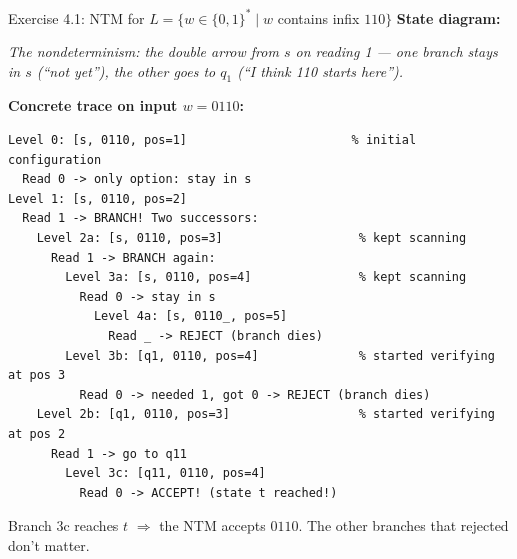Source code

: \documentclass[11pt,a4paper]{article}
\begin{document}
\begin{examplebox}{{Exercise 4.1: NTM for $L = \{w \in \{0,1\}^* \mid w$ contains infix $110\}$}}
\textbf{State diagram:}
\begin{center}
\end{center}

\textit{The nondeterminism: the double arrow from $s$ on reading 1 --- one branch stays in $s$ (``not yet''), the other goes to $q_1$ (``I think 110 starts here'').}

\textbf{Concrete trace on input $w = 0110$:}

\begin{lstlisting}
Level 0: [s, 0110, pos=1]                       % initial configuration
  Read 0 -> only option: stay in s
Level 1: [s, 0110, pos=2]
  Read 1 -> BRANCH! Two successors:
    Level 2a: [s, 0110, pos=3]                   % kept scanning
      Read 1 -> BRANCH again:
        Level 3a: [s, 0110, pos=4]               % kept scanning
          Read 0 -> stay in s
            Level 4a: [s, 0110_, pos=5]
              Read _ -> REJECT (branch dies)
        Level 3b: [q1, 0110, pos=4]              % started verifying at pos 3
          Read 0 -> needed 1, got 0 -> REJECT (branch dies)
    Level 2b: [q1, 0110, pos=3]                  % started verifying at pos 2
      Read 1 -> go to q11
        Level 3c: [q11, 0110, pos=4]
          Read 0 -> ACCEPT! (state t reached!)
\end{lstlisting}

Branch 3c reaches $t$ $\Rightarrow$ the NTM accepts $0110$. The other branches that rejected don't matter.


\end{examplebox}
\end{document}
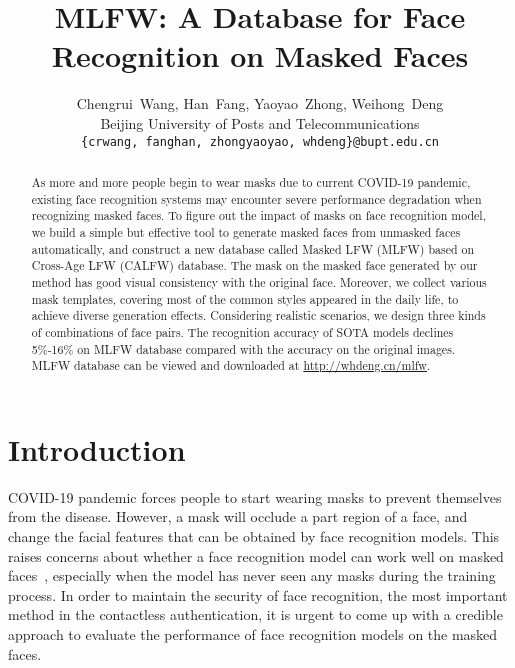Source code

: \documentclass[final]{cvpr}
\begin{document}
\title{MLFW: A Database for Face Recognition on Masked Faces}
\author{Chengrui~Wang,
Han~Fang,
Yaoyao~Zhong,
Weihong~Deng\\
Beijing University of Posts and Telecommunications\\
{\tt\small \{crwang, fanghan, zhongyaoyao, whdeng\}@bupt.edu.cn}}

\maketitle


\begin{abstract}
As more and more people begin to wear masks due to current COVID-19 pandemic, existing face recognition systems may encounter severe performance degradation when recognizing masked faces. To figure out the impact of masks on face recognition model, we build a simple but effective tool to generate masked faces from unmasked faces automatically, and construct a new database called Masked LFW (MLFW) based on Cross-Age LFW (CALFW) database.  
	The mask on the masked face generated by our method has good visual consistency with the original face. Moreover, we collect various mask templates, covering most of the common styles appeared in the daily life, to achieve diverse generation effects. Considering realistic scenarios, we design three kinds of combinations of face pairs. The recognition accuracy of SOTA models declines 5\%-16\% on MLFW database compared with the accuracy on the original images. MLFW database can be viewed and downloaded at \url{http://whdeng.cn/mlfw}.
\end{abstract}

\section{Introduction}

COVID-19 pandemic forces people to start wearing masks to prevent themselves from the disease.
However, a mask will occlude a part region of a face, and change the facial features that can be obtained by face recognition models.
This raises concerns about whether a face recognition model can work well on masked faces~\cite{zhu2021masked,deng2021masked,boutros2021mfr}, especially when the model has never seen any masks during the training process.
In order to maintain the security of face recognition, the most important method in the contactless authentication, it is urgent to come up with a credible approach to evaluate the performance of face recognition models on the masked faces.
\end{document}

WHAT THE TASK REQUIRES. Each record above should be returned unchanged, except that the pictures are dropped.

SOLUTION TO THIS EXERCISE.
Source code

: \documentclass[11pt,a4paper]{article}
\begin{document}
\begin{examplebox}{{Exercise 4.1: NTM for $L = \{w \in \{0,1\}^* \mid w$ contains infix $110\}$}}
\textbf{State diagram:}
\begin{center}
\end{center}

\textit{The nondeterminism: the double arrow from $s$ on reading 1 --- one branch stays in $s$ (``not yet''), the other goes to $q_1$ (``I think 110 starts here'').}

\textbf{Concrete trace on input $w = 0110$:}

\begin{lstlisting}
Level 0: [s, 0110, pos=1]                       % initial configuration
  Read 0 -> only option: stay in s
Level 1: [s, 0110, pos=2]
  Read 1 -> BRANCH! Two successors:
    Level 2a: [s, 0110, pos=3]                   % kept scanning
      Read 1 -> BRANCH again:
        Level 3a: [s, 0110, pos=4]               % kept scanning
          Read 0 -> stay in s
            Level 4a: [s, 0110_, pos=5]
              Read _ -> REJECT (branch dies)
        Level 3b: [q1, 0110, pos=4]              % started verifying at pos 3
          Read 0 -> needed 1, got 0 -> REJECT (branch dies)
    Level 2b: [q1, 0110, pos=3]                  % started verifying at pos 2
      Read 1 -> go to q11
        Level 3c: [q11, 0110, pos=4]
          Read 0 -> ACCEPT! (state t reached!)
\end{lstlisting}

Branch 3c reaches $t$ $\Rightarrow$ the NTM accepts $0110$. The other branches that rejected don't matter.


\end{examplebox}
\end{document}
Source code

: \documentclass[final]{cvpr}
\begin{document}
\title{MLFW: A Database for Face Recognition on Masked Faces}
\author{Chengrui~Wang,
Han~Fang,
Yaoyao~Zhong,
Weihong~Deng\\
Beijing University of Posts and Telecommunications\\
{\tt\small \{crwang, fanghan, zhongyaoyao, whdeng\}@bupt.edu.cn}}

\maketitle


\begin{abstract}
As more and more people begin to wear masks due to current COVID-19 pandemic, existing face recognition systems may encounter severe performance degradation when recognizing masked faces. To figure out the impact of masks on face recognition model, we build a simple but effective tool to generate masked faces from unmasked faces automatically, and construct a new database called Masked LFW (MLFW) based on Cross-Age LFW (CALFW) database.  
	The mask on the masked face generated by our method has good visual consistency with the original face. Moreover, we collect various mask templates, covering most of the common styles appeared in the daily life, to achieve diverse generation effects. Considering realistic scenarios, we design three kinds of combinations of face pairs. The recognition accuracy of SOTA models declines 5\%-16\% on MLFW database compared with the accuracy on the original images. MLFW database can be viewed and downloaded at \url{http://whdeng.cn/mlfw}.
\end{abstract}

\section{Introduction}

COVID-19 pandemic forces people to start wearing masks to prevent themselves from the disease.
However, a mask will occlude a part region of a face, and change the facial features that can be obtained by face recognition models.
This raises concerns about whether a face recognition model can work well on masked faces~\cite{zhu2021masked,deng2021masked,boutros2021mfr}, especially when the model has never seen any masks during the training process.
In order to maintain the security of face recognition, the most important method in the contactless authentication, it is urgent to come up with a credible approach to evaluate the performance of face recognition models on the masked faces.
\end{document}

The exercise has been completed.